Bank of America profit halves as bad debt charge mounts
Bank of America's second-quarter profit more than halved as the lender set aside $5.1bn (£4.1bn) for bad debts in preparation for the impact of the Covid-19 on the US economy.
Bank of America Corp.
$44.81
11:09 03/01/25
Net income fell to $3.5bn in the three months to the end of June from $7.3bn a year earlier as revenue shrank to $22.3bn from $23.1bn. Earnings per share fell to 37 cents from 74 cents, beating a consensus forecast of 26 cents a share.
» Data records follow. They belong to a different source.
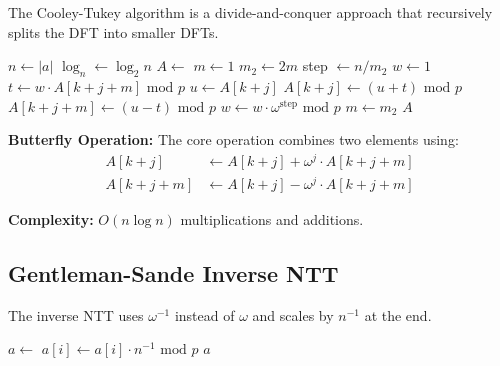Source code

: \documentclass[11pt,a4paper]{article}
\newcommand{\bmod}{\text{ mod }}
\begin{document}
The Cooley-Tukey algorithm is a divide-and-conquer approach that recursively splits the DFT into smaller DFTs.

\begin{algorithm}[H]
\caption{Cooley-Tukey Iterative NTT}
\begin{algorithmic}[1]
    \State $n \gets |a|$
    \State $\log_n \gets \log_2 n$
    \State $A \gets$ 
    \State $m \gets 1$
        \State $m_2 \gets 2m$
        \State step $\gets n / m_2$
            \State $w \gets 1$
                \State $t \gets w \cdot A[k + j + m] \bmod p$ 
                \State $u \gets A[k + j]$
                \State $A[k + j] \gets (u + t) \bmod p$
                \State $A[k + j + m] \gets (u - t) \bmod p$
                \State $w \gets w \cdot \omega^{\text{step}} \bmod p$ 
            \EndFor
        \EndFor
        \State $m \gets m_2$
    \EndFor
    \State \Return $A$
\EndFunction
\end{algorithmic}
\end{algorithm}

\textbf{Butterfly Operation:}
The core operation combines two elements using:
\begin{align}
A[k+j] &\gets A[k+j] + \omega^j \cdot A[k+j+m] \\
A[k+j+m] &\gets A[k+j] - \omega^j \cdot A[k+j+m]
\end{align}

\textbf{Complexity:} $O(n \log n)$ multiplications and additions.

\subsection{Gentleman-Sande Inverse NTT}

The inverse NTT uses $\omega^{-1}$ instead of $\omega$ and scales by $n^{-1}$ at the end.

\begin{algorithm}[H]
\caption{Inverse NTT}
\begin{algorithmic}[1]
    \State $a \gets$  
        \State $a[i] \gets a[i] \cdot n^{-1} \bmod p$ 
    \EndFor
    \State \Return $a$
\EndFunction
\end{algorithmic}
\end{algorithm}
\end{document}
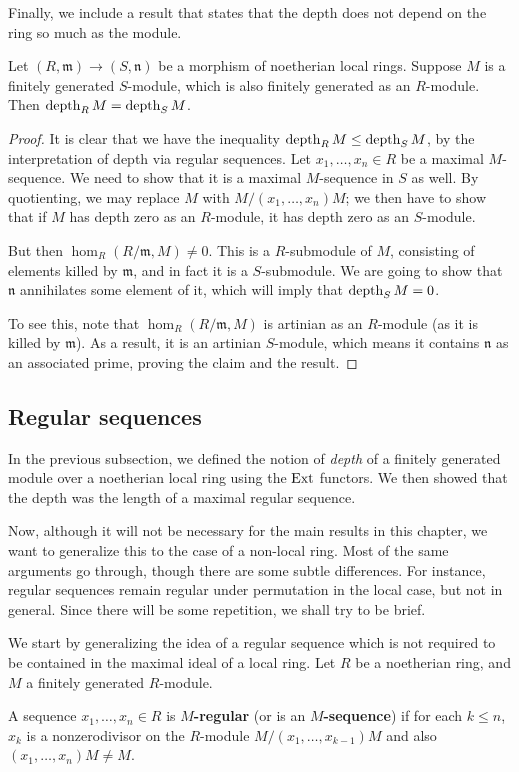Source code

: Finally, we include a result that states that the depth does not depend
on the ring so much as the module.
\begin{proposition}
Let $(R, \mathfrak{m}) \to (S, \mathfrak{n})$ be a morphism of
noetherian local rings. Suppose $M$ is a finitely generated $S$-module,
which is also finitely generated as an $R$-module. Then 
$\operatorname{depth}_R M = \operatorname{depth}_S M$.
\end{proposition} 
\begin{proof} 
It is clear that we have the inequality $\operatorname{depth}_R M \leq \operatorname{depth}_S M$, by the
interpretation of depth via regular sequences. Let $x_1, \dots, x_n \in R$
be a maximal $M$-sequence. We need to show that it is a maximal $M$-sequence
in $S$ as well. By quotienting, we may replace $M$ with $M/(x_1,\dots, x_n)M$;
we then have to show that if $M$ has depth zero as an $R$-module, it has
depth zero as an $S$-module.

But then $\hom_R(R/\mathfrak{m}, M) \neq 0$. This is a $R$-submodule of
$M$, consisting of elements killed by $\mathfrak{m}$,
and in fact it is a $S$-submodule. We are going to show that $\mathfrak{n}$
annihilates some element of it, which will imply that $\operatorname{depth}_S M = 0$.

To see this, note that $\hom_R(R/\mathfrak{m}, M)$ is artinian as an
$R$-module (as it is killed by $\mathfrak{m}$). As a result, it is an
artinian $S$-module, which means it contains $\mathfrak{n}$ as an
associated prime, proving the claim and the result.
\end{proof} 
\subsection{Regular sequences}

In the previous subsection, we defined the notion of \emph{depth} of a
finitely generated module over a noetherian local ring using the $\operatorname{Ext}$
functors. We then showed that the depth was the length of a maximal regular
sequence. 

Now, although it will not be necessary for the main results in this chapter, we want to generalize this to the case of a non-local ring. Most of the
same arguments go through, though there are some subtle differences. For
instance, regular sequences remain regular under permutation in the local
case, but not in general. Since there will be some repetition, we shall try to
be brief.

We start by generalizing the idea of a regular sequence which is not required
to be contained in the maximal ideal of a local ring.
Let $R$ be a noetherian ring, and $M$ a finitely generated $R$-module. 
\begin{definition} 
A sequence $x_1, \dots, x_n \in R$ is \textbf{$M$-regular} (or is an
\textbf{$M$-sequence}) if for each $k \leq n$, $x_k$ is a nonzerodivisor on the
$R$-module $M/(x_1, \dots, x_{k-1}) M$ and also $(x_1, \dots, x_n) M \neq M$. 	\end{definition}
Bank of America set aside $5.1bn for credit losses compared with 0.9bn a year earlier, taking 2020 provisions so far to $9.9bn. The second quarter charge was driven by a $4bn buildup of reserves, mainly in consumer banking, as the bank prepared for the impact of the worst recession since world war two.
Like other US banks such as Goldman Sachs and JP Morgan, Bank of America's markets business boomed, increasing net income by 81% to $1.9bn. But profit fell across its other divisions with consumer banking hit hardest.
Consumer banking net income plunged to just $71m from $3.3bn as low interest rates squeezed revenue, costs rose because of safety measures and credit loss provisions more than tripled to $3bn.
Chief Financial Officer Paul Donofrio said: "While net charge-offs remained relatively low by historical standards, we added another $4bn to credit reserves to reflect the current economic outlook. We ended the quarter with record deposits of $1.7trn, $242bn in common equity, and $21 billion in credit reserves that we believe will allow us to continue to be a source of strength."